(Pictures paired with source code)
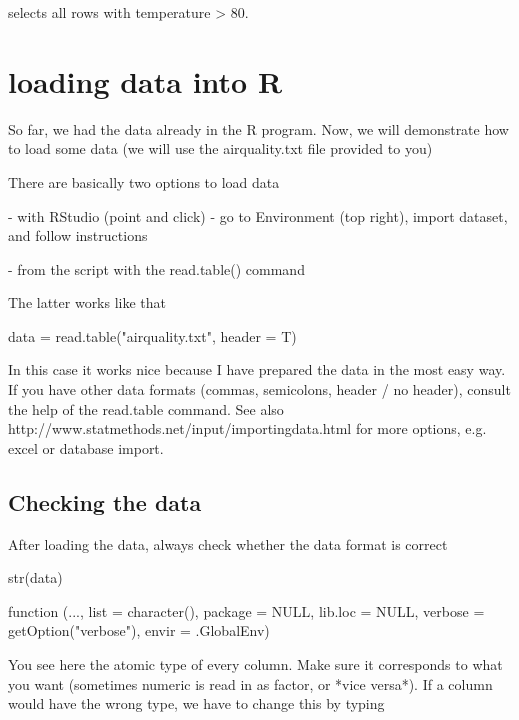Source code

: \documentclass[a4paper,twoside]{tufte-book}\usepackage[]{graphicx}\usepackage[]{color}
\begin{document}
\begin{appendices}
selects all rows with temperature > 80.


\section{loading data into R}

So far, we had the data already in the R program. Now, we will demonstrate how to load some data (we will use the airquality.txt file provided to you)

There are basically two options to load data

- with RStudio (point and click) - go to Environment (top right), import dataset, and follow instructions

- from the script with the read.table() command

The latter works like that


\begin{Schunk}
\begin{Sinput}
data = read.table("airquality.txt", header = T)
\end{Sinput}
\end{Schunk}

In this case it works nice because I have prepared the data in the most easy way. If you have other data formats (commas, semicolons, header / no header), consult the help of the read.table command. See also http://www.statmethods.net/input/importingdata.html for more options, e.g. excel or database import. 

\subsection{Checking the data}

After loading the data, always check whether the data format is correct 

\begin{Schunk}
\begin{Sinput}
str(data)
\end{Sinput}
\begin{Soutput}
function (..., list = character(), package = NULL, lib.loc = NULL, 
    verbose = getOption("verbose"), envir = .GlobalEnv)  
\end{Soutput}
\end{Schunk}

You see here the atomic type of every column. Make sure it corresponds to what you want (sometimes numeric is read in as factor, or *vice versa*). If a column would have the wrong type, we have to change this by typing


\end{appendices}
\end{document}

● Try it
Print nothing but the lines from the line with "envir = .GlobalEnv)" to the last line of the records above. Both of those lines count.

● Solution
    verbose = getOption("verbose"), envir = .GlobalEnv)  
\end{Soutput}
\end{Schunk}

You see here the atomic type of every column. Make sure it corresponds to what you want (sometimes numeric is read in as factor, or *vice versa*). If a column would have the wrong type, we have to change this by typing


\end{appendices}
\end{document}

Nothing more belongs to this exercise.